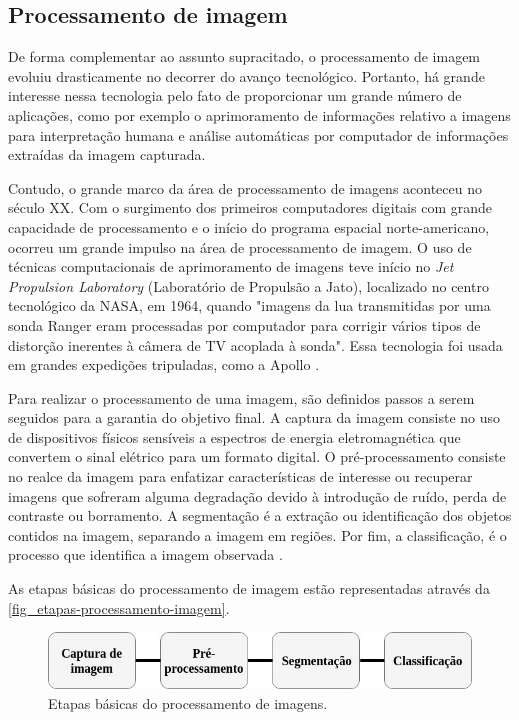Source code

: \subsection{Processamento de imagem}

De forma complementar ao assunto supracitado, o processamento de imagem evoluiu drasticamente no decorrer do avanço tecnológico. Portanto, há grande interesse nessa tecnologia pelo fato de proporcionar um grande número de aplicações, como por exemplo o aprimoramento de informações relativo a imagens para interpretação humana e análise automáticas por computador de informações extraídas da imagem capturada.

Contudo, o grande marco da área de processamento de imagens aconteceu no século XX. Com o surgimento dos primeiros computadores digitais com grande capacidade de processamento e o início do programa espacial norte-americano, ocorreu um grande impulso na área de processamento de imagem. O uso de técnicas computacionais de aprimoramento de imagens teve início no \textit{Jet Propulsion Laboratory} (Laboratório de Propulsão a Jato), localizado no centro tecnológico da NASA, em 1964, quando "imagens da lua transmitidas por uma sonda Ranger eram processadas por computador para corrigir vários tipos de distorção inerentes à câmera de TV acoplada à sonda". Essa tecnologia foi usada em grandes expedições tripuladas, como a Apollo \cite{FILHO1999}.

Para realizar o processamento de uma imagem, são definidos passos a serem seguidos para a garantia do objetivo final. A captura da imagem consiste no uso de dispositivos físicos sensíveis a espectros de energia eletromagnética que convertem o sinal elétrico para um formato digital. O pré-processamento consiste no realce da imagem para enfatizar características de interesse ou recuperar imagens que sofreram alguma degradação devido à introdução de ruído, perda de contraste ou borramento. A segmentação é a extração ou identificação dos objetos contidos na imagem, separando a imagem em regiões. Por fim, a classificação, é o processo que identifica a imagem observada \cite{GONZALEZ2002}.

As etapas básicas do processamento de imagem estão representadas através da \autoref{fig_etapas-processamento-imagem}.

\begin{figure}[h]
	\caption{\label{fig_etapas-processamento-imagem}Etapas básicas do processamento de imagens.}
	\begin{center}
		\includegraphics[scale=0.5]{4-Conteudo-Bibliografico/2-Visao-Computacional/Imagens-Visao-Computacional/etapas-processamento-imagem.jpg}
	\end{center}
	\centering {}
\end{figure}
___
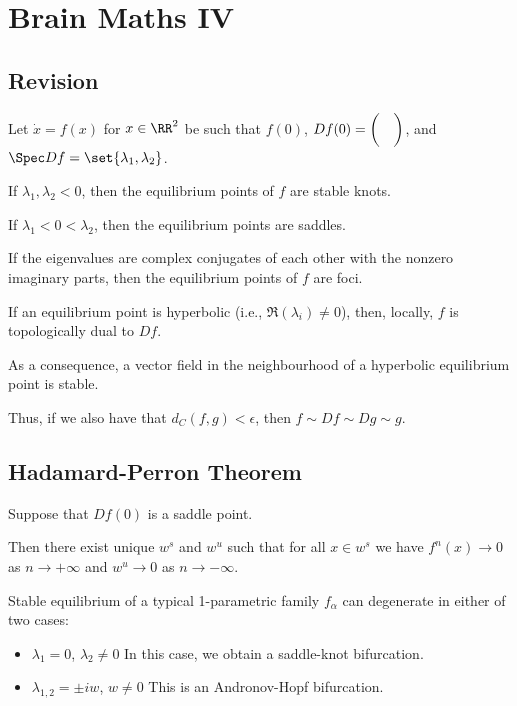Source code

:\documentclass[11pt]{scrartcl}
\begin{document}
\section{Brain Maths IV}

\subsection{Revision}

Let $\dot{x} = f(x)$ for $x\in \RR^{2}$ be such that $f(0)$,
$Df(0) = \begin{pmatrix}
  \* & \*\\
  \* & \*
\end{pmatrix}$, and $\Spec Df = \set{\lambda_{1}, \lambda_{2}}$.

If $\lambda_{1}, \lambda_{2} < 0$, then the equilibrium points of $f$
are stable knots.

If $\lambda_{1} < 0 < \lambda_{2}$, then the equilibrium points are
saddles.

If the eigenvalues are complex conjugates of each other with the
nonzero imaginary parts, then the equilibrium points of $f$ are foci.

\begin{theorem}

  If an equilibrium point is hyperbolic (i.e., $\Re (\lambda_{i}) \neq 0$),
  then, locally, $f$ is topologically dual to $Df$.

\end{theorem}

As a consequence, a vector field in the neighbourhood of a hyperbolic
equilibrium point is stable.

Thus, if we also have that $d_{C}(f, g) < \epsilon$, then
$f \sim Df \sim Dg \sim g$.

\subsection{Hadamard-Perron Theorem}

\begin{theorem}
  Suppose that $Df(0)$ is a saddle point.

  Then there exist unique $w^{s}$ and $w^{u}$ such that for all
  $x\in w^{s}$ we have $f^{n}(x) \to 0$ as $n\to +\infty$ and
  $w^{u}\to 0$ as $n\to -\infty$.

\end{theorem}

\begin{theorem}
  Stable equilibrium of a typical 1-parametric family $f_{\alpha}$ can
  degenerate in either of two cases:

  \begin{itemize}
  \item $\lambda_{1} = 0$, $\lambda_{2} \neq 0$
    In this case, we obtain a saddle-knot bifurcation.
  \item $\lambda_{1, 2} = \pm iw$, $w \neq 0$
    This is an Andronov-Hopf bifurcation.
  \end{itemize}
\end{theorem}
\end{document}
___
WHAT IS BEING ASKED:
Copy every line of the records above that holds the word "begin".

SOLUTION BELOW:
\begin{figure}[h]
	\begin{center}
\begin{document}
$Df(0) = \begin{pmatrix}
\begin{theorem}
\begin{theorem}
\begin{theorem}
  \begin{itemize}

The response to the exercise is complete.